Stirling's approximation

How large is \(n!\), and how accurate is Stirling's approximation? To refresh our memory about Matlab, and to get a feel for just how HUGE some of these numbers are, let's make a plot of \(\log(n!)\).

n = 100;
r = 10:n;
lognfac = log(factorial(r));
plot(r,lognfac);
xlabel('n'); ylabel('log(n!)');

How many digits are there in 100! ?

floor(log10(factorial(100)))+1

ans =

   158

158 digits! By contrast, \(10^{100}\) only has 100 digits. So 100! is much, much bigger than a googol. The total number of atoms in the whole universe is estimated to be \(10^{80}\) or there about. Thus 100! is roughly the square of the number of particles in universe!

Stirling's approximation is the following:

\(\log(n!) = n \log(n) - n + \frac{1}{2} \log(2\pi n) + O(1/n)\,.\)

Often only the first two terms are good enough for applications. Occasionally the third term is also relevant. How accurate is this? Let's plot the residual error

a1 = r.*log(r);
a2 = a1 - r;
a3 = a2 + .5*log(2*pi*r);

approx1 = abs( lognfac - a1 );
approx2 = abs( lognfac - a2 );
approx3 = abs( lognfac - a3 );

plot(r,approx1,r,approx2,r,approx3);
title('Absolute error for k terms in Stirling approximation');
xlabel('n'); ylabel('|log(n!) - a_n|');

Looks like the first approximation is not so good. What is the percent error for each of these approximations?

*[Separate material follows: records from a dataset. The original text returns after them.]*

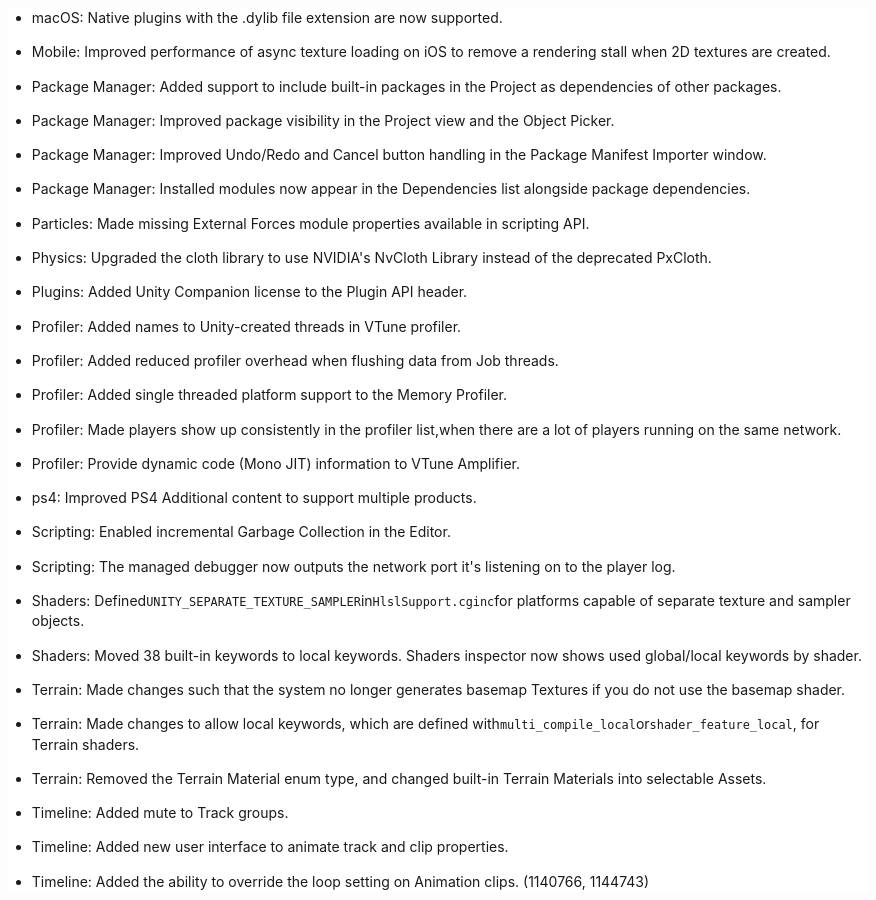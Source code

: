 -   macOS: Native plugins with the .dylib file extension are now supported.

-   Mobile: Improved performance of async texture loading on iOS to remove a rendering stall when 2D textures are created.

-   Package Manager: Added support to include built-in packages in the Project as dependencies of other packages.

-   Package Manager: Improved package visibility in the Project view and the Object Picker.

-   Package Manager: Improved Undo/Redo and Cancel button handling in the Package Manifest Importer window.

-   Package Manager: Installed modules now appear in the Dependencies list alongside package dependencies.

-   Particles: Made missing External Forces module properties available in scripting API.

-   Physics: Upgraded the cloth library to use NVIDIA\'s NvCloth Library instead of the deprecated PxCloth.

-   Plugins: Added Unity Companion license to the Plugin API header.

-   Profiler: Added names to Unity-created threads in VTune profiler.

-   Profiler: Added reduced profiler overhead when flushing data from Job threads.

-   Profiler: Added single threaded platform support to the Memory Profiler.

-   Profiler: Made players show up consistently in the profiler list,when there are a lot of players running on the same network.

-   Profiler: Provide dynamic code (Mono JIT) information to VTune Amplifier.

-   ps4: Improved PS4 Additional content to support multiple products.

-   Scripting: Enabled incremental Garbage Collection in the Editor.

-   Scripting: The managed debugger now outputs the network port it\'s listening on to the player log.

-   Shaders: Defined` UNITY_SEPARATE_TEXTURE_SAMPLER `in` HlslSupport.cginc `for platforms capable of separate texture and sampler objects.

-   Shaders: Moved 38 built-in keywords to local keywords. Shaders inspector now shows used global/local keywords by shader.

-   Terrain: Made changes such that the system no longer generates basemap Textures if you do not use the basemap shader.

-   Terrain: Made changes to allow local keywords, which are defined with` multi_compile_local `or` shader_feature_local `, for Terrain shaders.

-   Terrain: Removed the Terrain Material enum type, and changed built-in Terrain Materials into selectable Assets.

-   Timeline: Added mute to Track groups.

-   Timeline: Added new user interface to animate track and clip properties.

-   Timeline: Added the ability to override the loop setting on Animation clips. (1140766, 1144743)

relapprox1 = approx1./lognfac;
relapprox2 = approx2./lognfac;
relapprox3 = approx3./lognfac;

plot(r,relapprox1,r,relapprox2,r,relapprox3);
title('Relative error for k terms in Stirling approximation');
xlabel('n'); ylabel('|1 - a_k / log(n!)|');

As you can see, the percent error is already quite small for the two-term approximation. By the third, it's totally negligable.

Flipping coins

Suppose we have a coin that lands heads with p=.5 (a fair coin), and we flip it 50 times.

n=50;
p=.5;

k=25;
nchoosek(n,k) % number of ways to get k heads in n flips
ans*p^k*(1-p)^(n-k) % probability of k head in n flips

% Define a function for the probability of k heads
binom = @(n,k,p) nchoosek(n,k)*p^k*(1-p)^(n-k);

% Here is a combined plot for two values, p=0.1 and p=0.5.
for p=[.1,.5]
    b=zeros(n+1,1);
    for k = 0:50
        b(k+1) = binom(n,k,p);
    end
    figure(1)
    bar(0:50,b)
    hold on
end
title('Probability of heads in 50 weighted coin flips (p=0.1, 0.5)');
axis([0 50 0 0.25]);
xlabel('k'); ylabel('Pr(k)');
hold off

ans =

   1.2641e+14


ans =

    0.1123

Two-level Paramagnet

A paramagnet is a system which only has magnetization in the presence of an external magnetic field. This is in contrast with a ferromagnet which has strong interactions between the atoms (or molecules, etc.) that can cause it to retain a magnetization even in the presence of zero external field. A simple model for a paramagnet is a collection of \(n\) non-interacting particles with two energy levels each. We are going to consider just a single particle.

The energy levels of a paramagnet are described by the energy function

\(E_{\mu} = -\vec{\mu}\cdot \vec{B} = - \mu B \cos \theta\,.\)

The two-state paramagnet can only be either aligned or antialigned with the magnetic field, so the only allowed energy levels are \(\pm \mu B\). The aligned state has the lower (\(-\)) energy.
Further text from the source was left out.